LUTZ, Brandon1, AXEN, Gary1 and KETCHAM, Richard A.2, (1)Department of Earth & Environmental Science, New Mexico Institute of Mining and Technology, 801 Leroy Place, Socorro, NM 87801, (2)Jackson School of Geosciences, University of Texas, Austin, TX 78712

Low angle normal faults (detachments) play a fundamental role in lithospheric strain and pose potential seismic hazard, but the mechanics of their formation and slip remain enigmatic. Numerical simulations and fault rock studies often invoke strain softening or weak fault-zone materials to explain low-angle frictional slip, but many continental detachment faults initiated and evolved in strong rocks at peak crustal strength. Thus a universal physical mechanism for detachment fault initiation is lacking.

To explore this problem, we have generated thermo-kinematic models of footwall exhumation below the Boundary Canyon detachment in Death Valley, California. The models simulate advection and conduction of heat in a 2D grid using velocities generated from geologic reconstructions (made using Move structural modeling software; thermal model using FetKin code). Particles placed along the detachment fault are tracked through temperature-time space, and model thermo-chronometric ages are calculated. Model ages are compared with muscovite 40Ar/39Ar and zircon (U-Th)/He thermo-chronometric data from the footwall (Wells et al., in prep). Fault geometry and exhumation pathways are adjusted until model and actual closure ages converge. The iterations produce incremental fault geometries and surrounding thermal states, which are constrained by metamorphic phase relations and pre- to syn-extensional Cenozoic basins.

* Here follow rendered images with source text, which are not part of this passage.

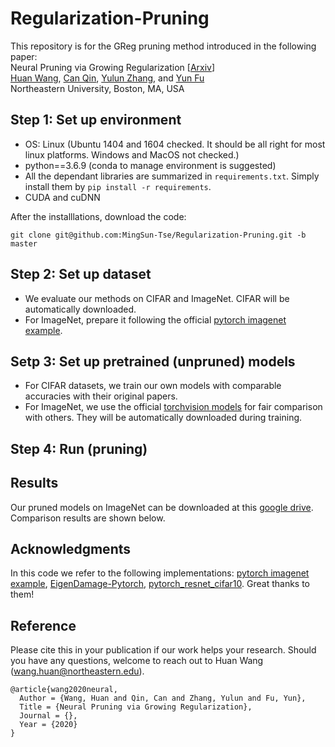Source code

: # Regularization-Pruning

This repository is for the GReg pruning method introduced in the following paper: \
Neural Pruning via Growing Regularization [[Arxiv](xx)] \
[Huan Wang](http://huanwang.tech/), [Can Qin](http://canqin.tech/), [Yulun Zhang](http://yulunzhang.com/), and [Yun Fu](http://www1.ece.neu.edu/~yunfu/) \
Northeastern University, Boston, MA, USA

## Step 1: Set up environment
- OS: Linux (Ubuntu 1404 and 1604 checked. It should be all right for most linux platforms. Windows and MacOS not checked.)
- python==3.6.9 (conda to manage environment is suggested)
- All the dependant libraries are summarized in `requirements.txt`. Simply install them by `pip install -r requirements`.
- CUDA and cuDNN

After the installlations, download the code:
```
git clone git@github.com:MingSun-Tse/Regularization-Pruning.git -b master
```

## Step 2: Set up dataset
- We evaluate our methods on CIFAR and ImageNet. CIFAR will be automatically downloaded.
- For ImageNet, prepare it following the official [pytorch imagenet example](https://github.com/pytorch/examples/tree/master/imagenet).


## Setp 3: Set up pretrained (unpruned) models
- For CIFAR datasets, we train our own models with comparable accuracies with their original papers. 
- For ImageNet, we use the official [torchvision models](https://pytorch.org/docs/stable/torchvision/models.html) for fair comparison with others. They will be automatically downloaded during training.

## Step 4: Run (pruning)


## Results
Our pruned models on ImageNet can be downloaded at this [google drive](). Comparison results are shown below.




## Acknowledgments
In this code we refer to the following implementations: [pytorch imagenet example](https://github.com/pytorch/examples/tree/master/imagenet), [EigenDamage-Pytorch](https://github.com/alecwangcq/EigenDamage-Pytorch), [pytorch_resnet_cifar10](https://github.com/akamaster/pytorch_resnet_cifar10). Great thanks to them!

## Reference
Please cite this in your publication if our work helps your research. Should you have any questions, welcome to reach out to Huan Wang (wang.huan@northeastern.edu).

    @article{wang2020neural,
      Author = {Wang, Huan and Qin, Can and Zhang, Yulun and Fu, Yun},
      Title = {Neural Pruning via Growing Regularization},
      Journal = {},
      Year = {2020}
    }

Mechanical analysis of the initial fault suggests that rotation of the maximum principal stress away from vertical is required to breach a failure envelope of modest static friction (0.4). Continuum numerical models have shown that stress field rotation is possible through shear tractions or flexural forces applied to the base of the brittle crust via lower crustal flow (Yin, 1989) or remnant crustal root isostasy (Spencer and Chase, 1989), respectively.